A Kind of Urban Love Song

Tuesday, February 15, 2011
























When I was about 4, we moved to Italy. We moved to Rome; our new house was across the street from Villa Borghese, a huge park, the former country house of the Prince of Rome... The scale, compared to the size of the city, is that of GoldenGate Park, or Central Park.

We moved  to Rome in February, from London. It had just snowed that winter, in London, the first time in 20 years. Miners were marching, every morning, in protest of Mrs.Thatcher’s reforms. In London it got dark at 3 pm, and I ate chicken potpie for supper in our cold, damp kitchen.

That year Ash Wednesday was in February, and so when we got there, it was Carnival season. No single Fat Tuesday for Italians, Carnival lasted several days-- even weeks, depending on the region. Masked balls, and gambling, in Venice; orange fights in Peimonte (no snow balls for them! ). In Rome the weekend family passegiatta was converted into impromptu child parades: girls and boys dressed like something out of Calvino’s fairy tales, throwing confetti, blowing party horns. Like Halloween, only no tricks, or fear,or darkness. Little girls wore hoop skirts, and embroidered over-skirts; the little boys dressed up as princes and captains.
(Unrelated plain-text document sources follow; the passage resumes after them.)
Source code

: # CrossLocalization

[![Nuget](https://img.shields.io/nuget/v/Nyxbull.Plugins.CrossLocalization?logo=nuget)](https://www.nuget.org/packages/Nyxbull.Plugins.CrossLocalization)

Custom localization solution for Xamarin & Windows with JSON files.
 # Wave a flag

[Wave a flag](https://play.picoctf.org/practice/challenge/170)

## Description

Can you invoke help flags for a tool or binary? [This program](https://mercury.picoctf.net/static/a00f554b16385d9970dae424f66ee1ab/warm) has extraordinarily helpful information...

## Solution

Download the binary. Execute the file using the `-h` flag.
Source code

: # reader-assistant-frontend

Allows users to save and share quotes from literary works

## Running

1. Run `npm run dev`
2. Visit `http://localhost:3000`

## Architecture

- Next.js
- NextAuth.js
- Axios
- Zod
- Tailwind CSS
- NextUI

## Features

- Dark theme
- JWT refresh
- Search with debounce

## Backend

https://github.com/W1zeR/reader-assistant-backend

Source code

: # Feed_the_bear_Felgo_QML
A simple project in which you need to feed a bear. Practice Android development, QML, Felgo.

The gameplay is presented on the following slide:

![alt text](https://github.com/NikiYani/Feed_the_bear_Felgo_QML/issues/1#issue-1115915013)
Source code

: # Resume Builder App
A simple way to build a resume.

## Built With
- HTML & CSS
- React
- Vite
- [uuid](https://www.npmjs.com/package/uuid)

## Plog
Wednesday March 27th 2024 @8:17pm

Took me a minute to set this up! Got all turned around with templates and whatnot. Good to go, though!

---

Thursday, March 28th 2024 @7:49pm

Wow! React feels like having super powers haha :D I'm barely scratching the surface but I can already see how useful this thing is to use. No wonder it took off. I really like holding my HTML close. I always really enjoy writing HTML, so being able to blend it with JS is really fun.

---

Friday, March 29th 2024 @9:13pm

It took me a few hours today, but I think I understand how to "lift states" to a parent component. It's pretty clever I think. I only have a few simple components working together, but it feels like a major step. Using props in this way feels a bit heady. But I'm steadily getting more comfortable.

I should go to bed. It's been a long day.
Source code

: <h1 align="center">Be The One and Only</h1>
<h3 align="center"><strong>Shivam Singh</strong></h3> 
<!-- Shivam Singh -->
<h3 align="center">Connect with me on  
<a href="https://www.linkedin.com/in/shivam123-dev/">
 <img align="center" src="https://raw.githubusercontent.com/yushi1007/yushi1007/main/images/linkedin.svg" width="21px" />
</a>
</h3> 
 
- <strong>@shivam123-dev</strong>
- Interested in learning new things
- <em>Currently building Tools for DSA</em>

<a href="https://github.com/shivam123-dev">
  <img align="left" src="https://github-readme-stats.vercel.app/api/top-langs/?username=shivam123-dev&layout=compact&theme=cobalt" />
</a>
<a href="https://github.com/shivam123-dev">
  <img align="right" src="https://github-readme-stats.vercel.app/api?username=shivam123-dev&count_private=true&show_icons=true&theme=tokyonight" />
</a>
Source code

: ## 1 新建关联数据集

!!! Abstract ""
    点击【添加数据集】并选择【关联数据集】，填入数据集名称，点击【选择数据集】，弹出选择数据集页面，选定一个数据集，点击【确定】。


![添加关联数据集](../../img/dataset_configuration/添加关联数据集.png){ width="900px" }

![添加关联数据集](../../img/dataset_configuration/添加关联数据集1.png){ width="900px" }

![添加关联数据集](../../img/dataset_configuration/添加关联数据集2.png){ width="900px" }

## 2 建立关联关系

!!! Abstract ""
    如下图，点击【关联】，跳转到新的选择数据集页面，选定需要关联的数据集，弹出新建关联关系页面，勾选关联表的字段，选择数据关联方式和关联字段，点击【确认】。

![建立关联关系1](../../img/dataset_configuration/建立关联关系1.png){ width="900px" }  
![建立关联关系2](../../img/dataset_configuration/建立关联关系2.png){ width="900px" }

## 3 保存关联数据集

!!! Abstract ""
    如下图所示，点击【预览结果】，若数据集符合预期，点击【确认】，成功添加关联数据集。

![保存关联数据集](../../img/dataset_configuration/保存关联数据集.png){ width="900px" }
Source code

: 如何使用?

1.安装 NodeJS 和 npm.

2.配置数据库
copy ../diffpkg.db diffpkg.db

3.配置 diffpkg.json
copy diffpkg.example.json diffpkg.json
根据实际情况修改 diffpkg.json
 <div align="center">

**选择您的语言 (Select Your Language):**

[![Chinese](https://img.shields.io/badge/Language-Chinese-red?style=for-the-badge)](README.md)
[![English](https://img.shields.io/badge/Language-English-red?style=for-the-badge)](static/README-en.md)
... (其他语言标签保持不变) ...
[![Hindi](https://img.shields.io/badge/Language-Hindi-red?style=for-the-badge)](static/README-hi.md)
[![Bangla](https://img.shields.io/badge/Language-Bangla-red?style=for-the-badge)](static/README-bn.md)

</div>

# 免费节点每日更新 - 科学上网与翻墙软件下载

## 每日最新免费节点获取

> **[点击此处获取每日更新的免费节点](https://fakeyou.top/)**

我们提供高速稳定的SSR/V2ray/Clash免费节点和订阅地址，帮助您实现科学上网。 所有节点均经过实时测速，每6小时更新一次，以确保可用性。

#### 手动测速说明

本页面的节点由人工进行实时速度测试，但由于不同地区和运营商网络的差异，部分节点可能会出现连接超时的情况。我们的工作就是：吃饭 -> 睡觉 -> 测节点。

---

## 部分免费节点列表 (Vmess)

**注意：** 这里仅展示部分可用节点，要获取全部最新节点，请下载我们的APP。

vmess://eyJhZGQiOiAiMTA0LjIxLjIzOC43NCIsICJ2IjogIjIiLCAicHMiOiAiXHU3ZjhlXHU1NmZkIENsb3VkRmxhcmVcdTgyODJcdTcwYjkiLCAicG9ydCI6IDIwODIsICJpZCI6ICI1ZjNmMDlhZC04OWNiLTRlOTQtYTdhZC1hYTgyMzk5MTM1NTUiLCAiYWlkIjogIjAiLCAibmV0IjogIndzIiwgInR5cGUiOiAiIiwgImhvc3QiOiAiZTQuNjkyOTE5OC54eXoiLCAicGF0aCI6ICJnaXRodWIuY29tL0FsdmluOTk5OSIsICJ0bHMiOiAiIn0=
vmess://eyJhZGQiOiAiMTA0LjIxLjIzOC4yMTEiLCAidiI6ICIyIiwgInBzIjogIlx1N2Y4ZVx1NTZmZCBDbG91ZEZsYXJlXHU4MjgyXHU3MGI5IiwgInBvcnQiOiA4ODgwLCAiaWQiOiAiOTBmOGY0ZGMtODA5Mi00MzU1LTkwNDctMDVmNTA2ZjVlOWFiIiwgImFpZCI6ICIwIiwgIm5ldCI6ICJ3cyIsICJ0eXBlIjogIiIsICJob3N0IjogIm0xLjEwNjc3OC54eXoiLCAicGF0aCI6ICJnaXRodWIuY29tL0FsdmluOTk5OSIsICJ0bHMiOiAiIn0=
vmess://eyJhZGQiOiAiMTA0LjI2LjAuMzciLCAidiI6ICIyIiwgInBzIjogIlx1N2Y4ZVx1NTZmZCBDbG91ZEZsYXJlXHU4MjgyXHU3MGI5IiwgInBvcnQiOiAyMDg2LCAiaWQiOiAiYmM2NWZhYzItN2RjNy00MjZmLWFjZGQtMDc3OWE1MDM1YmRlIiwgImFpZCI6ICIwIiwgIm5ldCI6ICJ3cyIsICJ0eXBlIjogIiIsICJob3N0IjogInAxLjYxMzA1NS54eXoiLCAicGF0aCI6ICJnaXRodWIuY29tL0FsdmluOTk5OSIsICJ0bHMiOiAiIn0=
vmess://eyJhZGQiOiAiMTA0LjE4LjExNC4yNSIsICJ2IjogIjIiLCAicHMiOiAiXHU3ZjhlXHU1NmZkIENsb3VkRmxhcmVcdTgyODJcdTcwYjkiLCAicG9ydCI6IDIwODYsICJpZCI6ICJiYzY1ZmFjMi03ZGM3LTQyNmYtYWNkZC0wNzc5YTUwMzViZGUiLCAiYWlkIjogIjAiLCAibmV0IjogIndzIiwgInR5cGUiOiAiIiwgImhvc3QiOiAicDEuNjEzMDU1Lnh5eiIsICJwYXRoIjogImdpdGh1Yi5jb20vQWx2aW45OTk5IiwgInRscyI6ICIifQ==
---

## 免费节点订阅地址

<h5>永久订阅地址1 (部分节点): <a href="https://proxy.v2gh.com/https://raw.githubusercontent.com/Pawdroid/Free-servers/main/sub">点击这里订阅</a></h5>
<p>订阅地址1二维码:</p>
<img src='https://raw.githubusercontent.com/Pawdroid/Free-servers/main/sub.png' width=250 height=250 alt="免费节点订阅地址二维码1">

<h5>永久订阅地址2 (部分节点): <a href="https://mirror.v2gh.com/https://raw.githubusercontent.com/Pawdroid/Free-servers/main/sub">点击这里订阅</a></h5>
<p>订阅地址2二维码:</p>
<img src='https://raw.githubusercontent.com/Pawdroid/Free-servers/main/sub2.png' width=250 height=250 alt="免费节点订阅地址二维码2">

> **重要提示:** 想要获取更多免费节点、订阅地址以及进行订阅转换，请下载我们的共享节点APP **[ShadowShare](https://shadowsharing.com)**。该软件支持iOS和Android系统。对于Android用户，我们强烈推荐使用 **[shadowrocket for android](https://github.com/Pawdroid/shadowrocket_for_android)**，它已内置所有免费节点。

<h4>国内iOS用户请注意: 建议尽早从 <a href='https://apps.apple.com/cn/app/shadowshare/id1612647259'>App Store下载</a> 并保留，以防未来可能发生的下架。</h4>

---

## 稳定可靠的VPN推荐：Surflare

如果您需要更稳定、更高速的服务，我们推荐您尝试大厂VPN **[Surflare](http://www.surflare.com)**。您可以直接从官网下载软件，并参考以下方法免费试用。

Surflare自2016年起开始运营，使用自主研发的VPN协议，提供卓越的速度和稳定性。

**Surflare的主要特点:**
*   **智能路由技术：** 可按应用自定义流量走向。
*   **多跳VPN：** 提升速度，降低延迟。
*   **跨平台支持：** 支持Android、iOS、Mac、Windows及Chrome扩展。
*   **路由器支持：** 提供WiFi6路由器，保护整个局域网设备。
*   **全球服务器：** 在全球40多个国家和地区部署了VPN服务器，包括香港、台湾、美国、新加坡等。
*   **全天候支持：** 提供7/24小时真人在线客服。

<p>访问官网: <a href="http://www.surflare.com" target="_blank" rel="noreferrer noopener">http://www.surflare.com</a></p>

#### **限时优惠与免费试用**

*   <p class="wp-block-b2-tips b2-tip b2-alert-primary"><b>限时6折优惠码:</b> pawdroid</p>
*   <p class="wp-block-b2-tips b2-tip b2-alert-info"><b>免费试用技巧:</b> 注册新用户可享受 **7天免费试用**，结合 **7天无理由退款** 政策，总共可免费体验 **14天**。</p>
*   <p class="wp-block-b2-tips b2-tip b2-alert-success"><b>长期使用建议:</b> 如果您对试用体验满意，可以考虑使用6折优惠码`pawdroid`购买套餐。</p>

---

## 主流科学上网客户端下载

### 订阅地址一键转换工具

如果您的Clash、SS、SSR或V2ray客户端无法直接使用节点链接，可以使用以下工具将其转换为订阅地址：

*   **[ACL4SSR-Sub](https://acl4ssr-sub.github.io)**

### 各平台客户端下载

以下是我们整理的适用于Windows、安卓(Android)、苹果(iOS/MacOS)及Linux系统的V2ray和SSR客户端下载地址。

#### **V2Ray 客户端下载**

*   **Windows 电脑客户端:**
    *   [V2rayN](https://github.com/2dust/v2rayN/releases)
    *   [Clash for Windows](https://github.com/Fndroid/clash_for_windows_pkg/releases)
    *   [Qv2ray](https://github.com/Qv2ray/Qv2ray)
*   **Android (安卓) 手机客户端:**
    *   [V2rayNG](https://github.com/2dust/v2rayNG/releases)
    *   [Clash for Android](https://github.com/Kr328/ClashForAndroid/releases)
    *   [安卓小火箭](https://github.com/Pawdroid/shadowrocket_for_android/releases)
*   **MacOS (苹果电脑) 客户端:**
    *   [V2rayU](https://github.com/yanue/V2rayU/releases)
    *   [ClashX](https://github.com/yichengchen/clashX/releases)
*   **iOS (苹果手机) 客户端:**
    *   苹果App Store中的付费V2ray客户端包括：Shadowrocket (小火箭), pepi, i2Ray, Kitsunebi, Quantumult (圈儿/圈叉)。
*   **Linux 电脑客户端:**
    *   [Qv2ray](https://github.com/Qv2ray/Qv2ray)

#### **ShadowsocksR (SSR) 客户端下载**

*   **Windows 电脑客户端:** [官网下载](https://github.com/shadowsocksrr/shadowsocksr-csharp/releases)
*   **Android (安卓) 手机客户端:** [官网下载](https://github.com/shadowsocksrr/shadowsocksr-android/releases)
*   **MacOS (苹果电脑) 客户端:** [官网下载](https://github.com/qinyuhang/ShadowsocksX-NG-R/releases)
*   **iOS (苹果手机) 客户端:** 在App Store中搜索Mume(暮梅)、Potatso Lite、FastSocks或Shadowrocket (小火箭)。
My mother had begun reading King Arthur and the Round Table to me, at bedtime, back in London, and it was my one continuity there in this land of longer warmer days, and oranges and pasta for supper, and hugs from kind filipina ladies. When we went for our first weekend walk in the park across the street, I saw the princesses and knights and ladies and kings and thought I had fallen into the book. I thought little children dressed this way always, and I fell in love with Rome right there and then. It was like living in a fairy tale, only one where it was always warm, and there were always good things to eat, someone there with a hug. No witches, unless you counted the lady who brought presents at Christmas. A very Italian fairy tale, I suppose. Suffused with positive magic.
























As an adult, I’ve come to realize that almost any environment or landscape holds it’s own magic: we just have to be alive to it. And as a parent I’ve come to realize that it is so much easier for kids to be alive to that magic: it is real and constant for them. They don’t need trips to Rome-- or Disneyland--the magic is here and now.






It is a blessing to be a parent in this city and have a little guide to remind me of the wonders of cable cars, fire engines, towers, wide open fields, butterfly hunting.